To the Editor:
On Nov. 6, Amherst is doing something for the first time: electing a Town Council. In March 2018, Amherst voted to reorganize its town government, creating a new era and new opportunities for the town. In this historic election, students should make their voices heard.
The University of Massachusetts has a rich history of activism and 2018 is no exception; students and young people continue to lead the fight against hatred and injustice. But one thing remains true: students don’t show up for local elections. For example, in the March 2018 town election, only 12 students living in UMass dorms voted!
As three Town Council candidates running to represent districts with large student populations, we encourage students to vote in November. But when talking to students we often hear two reasons why students don’t vote in Amherst elections. First, many students simply aren’t registered in Amherst. Not only are students residents of Amherst, but they make up a significant proportion of residents. Fifty-six percent of Amherst’s population is between 18 and 24 years of age. Students live in Amherst, September through May, meaning they spend more of the year here than anywhere else. While here they rely on the town, from Amherst’s first responders to our roads and bike lanes. And the town relies on them. The colleges are the economic engine of our community, providing much of what makes living here so desirable.

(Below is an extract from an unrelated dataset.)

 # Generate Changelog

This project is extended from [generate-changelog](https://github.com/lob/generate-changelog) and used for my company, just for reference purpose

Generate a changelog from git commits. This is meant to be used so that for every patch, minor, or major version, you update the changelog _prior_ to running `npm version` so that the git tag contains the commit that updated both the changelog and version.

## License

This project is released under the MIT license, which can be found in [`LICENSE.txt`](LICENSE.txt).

And students contribute to the local economy, supporting our local businesses, our labor force, employed as bus drivers, childcare providers, healthcare support, restaurant workers and so much more. Students can and should register to vote in Amherst.
Many students also feel the actions of Amherst’s local government don’t really affect them. But two examples reveal otherwise. Most important is housing; rental prices in Amherst are higher than surrounding towns, and apartments are sparse. It’s hard for any renter, student or non-student, to find available, affordable and adequate housing. This is avoidable and the result of past actions that constrained new housing development. In this election, students have a clear interest in electing Town Councilors that will work to increase Amherst’s affordable housing supply.
The second issue is marijuana. In 2016, 73 percent of Amherst voters supported the legalization of recreational marijuana. But the law leaves substantial authority to individual cities and towns to regulate marijuana. In response, some nearby towns, Hadley and Granby, passed temporary moratoriums on dispensaries, while others, South Hadley, passed outright bans. Amherst has begun the work of regulating marijuana dispensaries in town, and Amherst’s new Town Councilors will continue that work. Students should elect Town Councilors that will carry out the will of Amherst voters.
These are just two of many ways that local government actions will affect students. Students have an important say in Amherst. On the precipice of this new era, students must demonstrate that their voices and their votes matter, and ensure they elect Town Councilors that represent their interests. The deadline to register to vote is Oct. 17. You can go to www.vote.gov to change your registration to your UMass dorm or Amherst apartment address. The election is Nov. 6. You will receive two ballots, one for the state election and one for Town Council; be sure to fill out both. Register, show up and vote!